Periodic Reporting for period 1 - TSPO METALLODRUGS (Novel, highly effective and selective anticancer metallodrugs)
Reporting period: 2018-02-01 to 2020-01-31
Cancer cells becoming resistant in the course of treatment is a major challenge in cancer chemotherapy. Anticancer agents that target the mitochondria have the potential to bypass resistance mechanisms and to (re )activate cell death pathways that are mutated or lacking in cancer cells. They are also anticipated to act selectively on tumor cells, as these have a deregulated mitochondrial metabolism. TSPO is a relatively small protein located at the outer mitochondrial membrane and is overexpressed in many tumors. It plays a fundamental role in mitochondrial biochemistry and has a regulatory function in mitochondria-mediated cell death pathways. Thioredoxin reductase (TrxR) is a key enzyme for the maintenance of the cellular redox balance and has a mitochondrial isoform. Its inhibition leads to an increase in reactive oxygen species (ROS) and to a decrease in mitochondrial thiols, both events that trigger cell death. The antitumor activity of many gold complexes is due to the ability of gold(I) to inhibit TrxR.

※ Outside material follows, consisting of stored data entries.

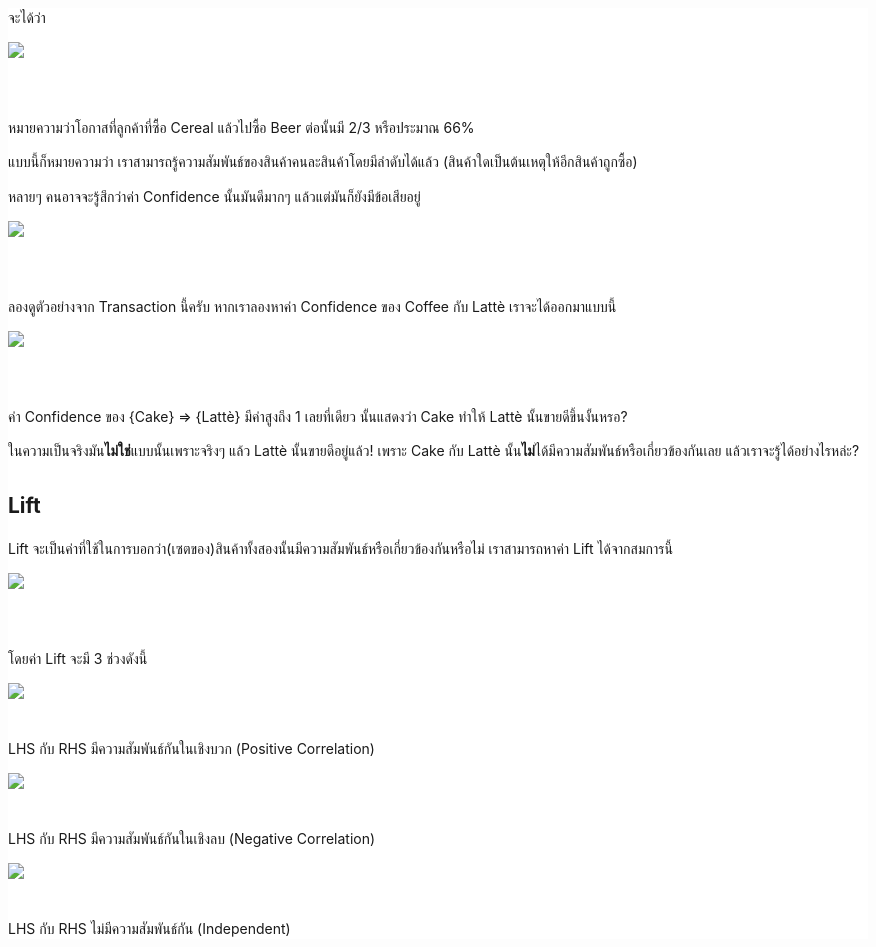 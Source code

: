 จะได้ว่า

<div class="img-caption">
    <img style="width: 40vw;" src="../img/content_images/27_apriori/eq06.png"/><br><br>
</div><br>

หมายความว่าโอกาสที่ลูกค้าที่ซื้อ Cereal แล้วไปซื้อ Beer ต่อนั้นมี 2/3 หรือประมาณ 66%

แบบนี้ก็หมายความว่า เราสามารถรู้ความสัมพันธ์ของสินค้าคนละสินค้าโดยมีลำดับได้แล้ว (สินค้าใดเป็นต้นเหตุให้อีกสินค้าถูกซื้อ)

หลายๆ คนอาจจะรู้สึกว่าค่า Confidence นั้นมันดีมากๆ แล้วแต่มันก็ยังมีข้อเสียอยู่

<div class="img-caption">
    <img style="width: 30vw;" src="../img/content_images/27_apriori/table04.png"/><br><br>
</div><br>

ลองดูตัวอย่างจาก Transaction นี้ครับ หากเราลองหาค่า Confidence ของ Coffee กับ Lattè เราจะได้ออกมาแบบนี้

<div class="img-caption">
    <img style="width: 30vw;" src="../img/content_images/27_apriori/table05.png"/><br><br>
</div><br>

ค่า Confidence ของ {Cake} => {Lattè} มีค่าสูงถึง 1 เลยที่เดียว นั้นแสดงว่า Cake ทำให้ Lattè นั้นขายดีขึ้นงั้นหรอ?

ในความเป็นจริงมัน**ไม่ใช่**แบบนั้นเพราะจริงๆ แล้ว Lattè นั้นขายดีอยู่แล้ว! เพราะ Cake กับ Lattè นั้น**ไม่**ได้มีความสัมพันธ์หรือเกี่ยวข้องกันเลย แล้วเราจะรู้ได้อย่างไรหล่ะ?

## Lift

Lift จะเป็นค่าที่ใช้ในการบอกว่า(เซตของ)สินค้าทั้งสองนั้นมีความสัมพันธ์หรือเกี่ยวข้องกันหรือไม่ เราสามารถหาค่า Lift ได้จากสมการนี้

<div class="img-caption">
    <img style="width: 50vw;" src="../img/content_images/27_apriori/eq07.png"/><br><br>
</div><br>

โดยค่า Lift จะมี 3 ช่วงดังนี้

<div class="container-fluid">
    <div class="row">
        <div class="col-lg-4 col-md-12 img-caption">
            <img style="width: 15vw;" src="../img/content_images/27_apriori/eq08.png"/><br><br>
            <p>LHS กับ RHS มีความสัมพันธ์กันในเชิงบวก (Positive Correlation)</p>
        </div>
        <div class="col-lg-4 col-md-12 img-caption">
            <img style="width: 15vw;" src="../img/content_images/27_apriori/eq09.png"/><br><br>
            <p>LHS กับ RHS มีความสัมพันธ์กันในเชิงลบ (Negative Correlation)</p>
        </div>
        <div class="col-lg-4 col-md-12 img-caption">
            <img style="width: 15vw;" src="../img/content_images/27_apriori/eq10.png"/><br><br>
            <p>LHS กับ RHS ไม่มีความสัมพันธ์กัน (Independent)</p>
        </div>
    </div>
</div>
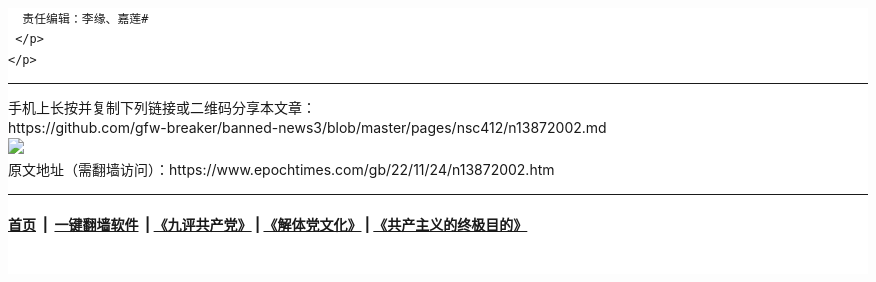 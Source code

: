       责任编辑：李缘、嘉莲#
     </p>
    </p>
   </p>
  </p>
 </p>
</p></div>
<hr/>
手机上长按并复制下列链接或二维码分享本文章：<br/>
https://github.com/gfw-breaker/banned-news3/blob/master/pages/nsc412/n13872002.md <br/>
<a href='https://github.com/gfw-breaker/banned-news3/blob/master/pages/nsc412/n13872002.md'><img src='https://github.com/gfw-breaker/banned-news3/blob/master/pages/nsc412/n13872002.md.png'/></a> <br/>
原文地址（需翻墙访问）：https://www.epochtimes.com/gb/22/11/24/n13872002.htm


------------------------
#### [首页](https://github.com/gfw-breaker/banned-news3/blob/master/README.md) &nbsp;|&nbsp; [一键翻墙软件](https://github.com/gfw-breaker/nogfw/blob/master/README.md) &nbsp;| [《九评共产党》](https://github.com/gfw-breaker/9ping.md/blob/master/README.md#九评之一评共产党是什么) | [《解体党文化》](https://github.com/gfw-breaker/jtdwh.md/blob/master/README.md) | [《共产主义的终极目的》](https://github.com/gfw-breaker/gczydzjmd.md/blob/master/README.md)


<img src='http://gfw-breaker.win/banned-news3/pages/nsc412/n13872002.md' width='0px' height='0px'/> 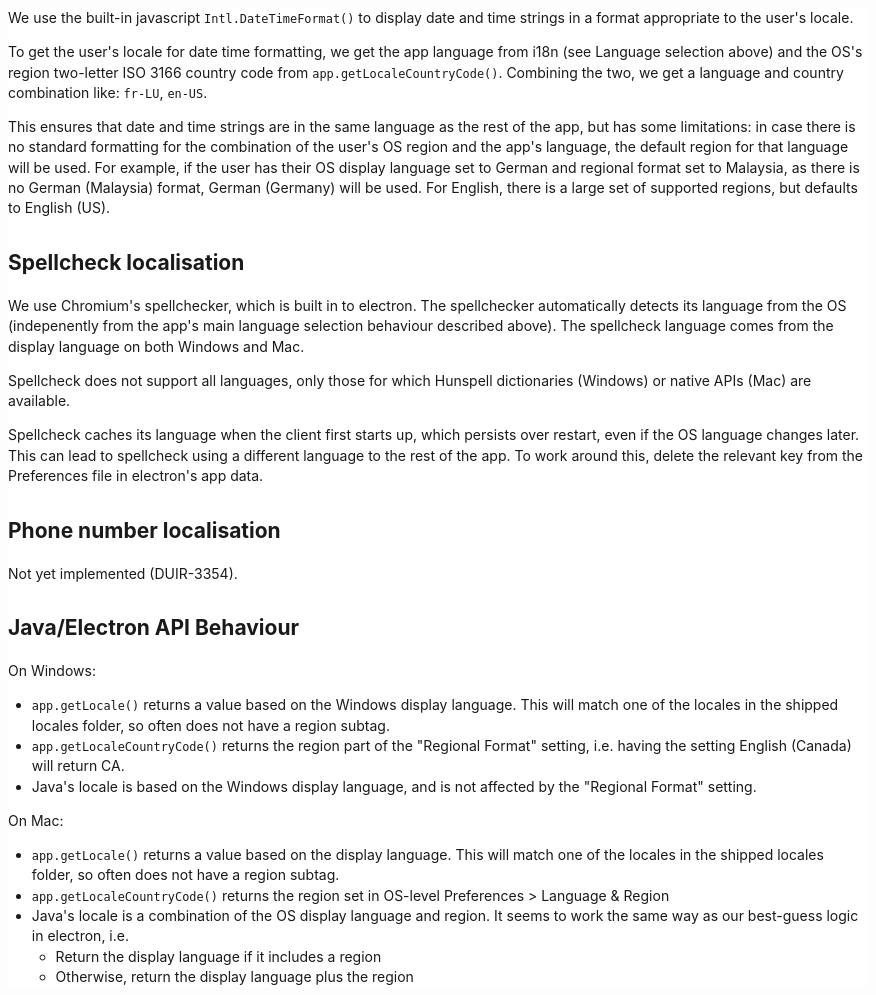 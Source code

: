 We use the built-in javascript `Intl.DateTimeFormat()`
to display date and time strings in a format appropriate to the user's locale.

To get the user's locale for date time formatting,
we get the app language from i18n (see Language selection above)
and the OS's region two-letter ISO 3166 country code from `app.getLocaleCountryCode()`.
Combining the two, we get a language and country combination like: `fr-LU`, `en-US`.

This ensures that date and time strings are in the same language as the rest of the app,
but has some limitations:
in case there is no standard formatting for the combination of the user's OS region and the app's language,
the default region for that language will be used.
For example, if the user has their OS display language set to German and regional format set to Malaysia,
as there is no German (Malaysia) format, German (Germany) will be used.
For English, there is a large set of supported regions, but defaults to English (US).

## Spellcheck localisation

We use Chromium's spellchecker, which is built in to electron.
The spellchecker automatically detects its language from the OS (indepenently from the app's main language selection behaviour described above). The spellcheck language comes from the display language on both Windows and Mac.

Spellcheck does not support all languages, only those for which Hunspell dictionaries (Windows) or native APIs (Mac) are available.

Spellcheck caches its language when the client first starts up, which persists over restart, even if the OS language changes later. This can lead to spellcheck using a different language to the rest of the app. To work around this, delete the relevant key from the Preferences file in electron's app data.

## Phone number localisation

Not yet implemented (DUIR-3354).

## Java/Electron API Behaviour

On Windows:
- `app.getLocale()` returns a value based on the Windows display language. This will match one of the locales in the shipped locales folder, so often does not have a region subtag.
- `app.getLocaleCountryCode()` returns the region part of the "Regional Format" setting,
i.e. having the setting English (Canada) will return CA.
- Java's locale is based on the Windows display language, and is not affected by the "Regional Format" setting.

On Mac:
- `app.getLocale()` returns a value based on the display language. This will match one of the locales in the shipped locales folder, so often does not have a region subtag.
- `app.getLocaleCountryCode()` returns the region set in OS-level Preferences > Language & Region
- Java's locale is a combination of the OS display language and region. It seems to work the same way as our best-guess logic in electron, i.e.
  - Return the display language if it includes a region
  - Otherwise, return the display language plus the region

In addition to gold complexes, complexes with Pt(IV) and Cu(II), two other metal ions widely studied in anticancer metalldrug research, were developed and investigated. Two Pt(IV) complexes exhibited IC50 values in breast cancer cells which were 3 - 13 fold lower than that of the reference metallodrug cisplatin and showed selectivity for cancer cells over non-cancerous cells. It was shown for the first time that Pt(IV) pro-drugs for cisplatin with a TSPO binder in an axial position exert cytotoxicity in MCF-7 cells via a multimodal mechanism combining the effects of DNA damage, depolarisation of the mitochondrial membrane potential, swelling and breaking down of the mitochondria and induction of oxidative stress due to enhanced ROS production. Two Cu complexes were synthesized that are more active than the reference metallodrug toward cisplatin-sensitive and cisplatin-resistant ovarian cancer cell lines with IC50 values in the low micromolar range (1.4 to 6.0 μM).
It is expected that the work carried out during the project will mainly achieve scientific impact through the generation of new knowledge, as the results of the structure-activity relationship and mechanistic studies can inform further cancer research.